Stored dataset items
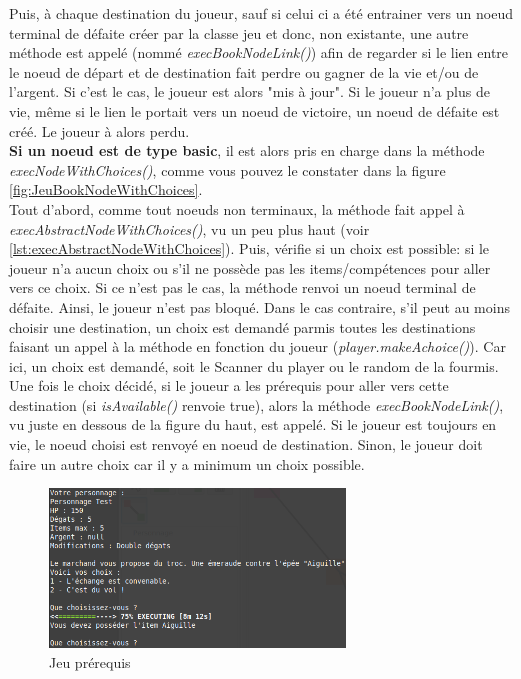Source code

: 		Puis, à chaque destination du joueur, sauf si celui ci a été entrainer vers un noeud terminal de défaite créer par la classe jeu et donc, non existante, une autre méthode est appelé (nommé \textit{execBookNodeLink()}) afin de regarder si le lien entre le noeud de départ et de destination fait perdre ou gagner de la vie et/ou de l'argent. Si c'est le cas, le joueur est alors "mis à jour". Si le joueur n'a plus de vie, même si le lien le portait vers un noeud de victoire, un noeud de défaite est créé. Le joueur à alors perdu. \\

		\textbf{Si un noeud est de type basic}, il est alors pris en charge dans la méthode \textit{execNodeWithChoices()}, comme vous pouvez le constater dans la figure \ref{fig:JeuBookNodeWithChoices}.\\
		Tout d'abord, comme tout noeuds non terminaux, la méthode fait appel à \textit{execAbstractNodeWithChoices()}, vu un peu plus haut (voir \ref{lst:execAbstractNodeWithChoices}). Puis, vérifie si un choix est possible: si le joueur n'a aucun choix ou s'il ne possède pas les items/compétences pour aller vers ce choix. Si ce n'est pas le cas, la méthode renvoi un noeud terminal de défaite. Ainsi, le joueur n'est pas bloqué. Dans le cas contraire, s'il peut au moins choisir une destination, un choix est demandé parmis toutes les destinations faisant un appel à la méthode en fonction du joueur (\textit{player.makeAchoice()}). Car ici, un choix est demandé, soit le Scanner du player ou le random de la fourmis. Une fois le choix décidé, si le joueur a les prérequis pour aller vers cette destination (si \textit{isAvailable()} renvoie true), alors la méthode \textit{execBookNodeLink()}, vu juste en dessous de la figure du haut, est appelé. Si le joueur est toujours en vie, le noeud choisi est renvoyé en noeud de destination. Sinon, le joueur doit faire un autre choix car il y a minimum un choix possible.\\

		\begin{figure}[H]
			\centering\includegraphics[width=0.70\textwidth]{img/codeJeuPrerequis.png}
			\caption{Jeu prérequis}
			\label{fig:codeJeuPrerequis}
		\end{figure}

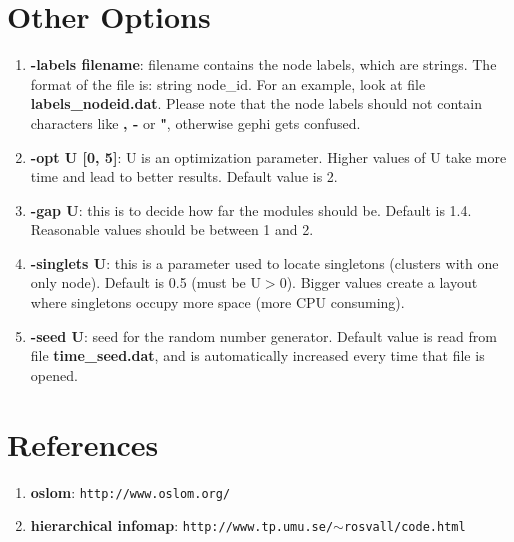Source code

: \documentclass[11pt]{article}
\begin{document}
\section{Other Options}

\begin{enumerate}
  \item \textbf{-labels filename}: filename contains the node labels, which are strings. The format of the file is: string node\_id. For an example, look at file \textbf{labels\_nodeid.dat}. Please note that the node labels should not contain characters like \textbf{, -} or \textbf{"}, otherwise gephi gets confused. 
  \item \textbf{-opt U [0, 5]}: U is an optimization parameter. Higher values of U take more time and lead to better results. Default value is 2.  
    \item \textbf{-gap U}: this is to decide how far the modules should be. Default is 1.4. Reasonable values should be between 1 and 2.
      \item \textbf{-singlets U}: this is a parameter used to locate singletons (clusters with one only node). Default is 0.5 (must be U$> 0$). Bigger values create a layout where singletons occupy more space (more CPU consuming).
 \item \textbf{-seed U}: seed for the random number generator. Default value is read from file \textbf{time\_seed.dat}, and is automatically increased every time that file is opened.
\end{enumerate}


\section{References}



\begin{enumerate}

  \item \textbf{oslom}: { \tt http://www.oslom.org/}
  \item \textbf{hierarchical infomap}: {\tt http://www.tp.umu.se/$\sim$rosvall/code.html}
\end{enumerate}
\end{document}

> **What to work on**
In the data above, which lines have "http"? Report each of them.

> **Answer to this exercise**
  \item \textbf{oslom}: { \tt http://www.oslom.org/}
  \item \textbf{hierarchical infomap}: {\tt http://www.tp.umu.se/$\sim$rosvall/code.html}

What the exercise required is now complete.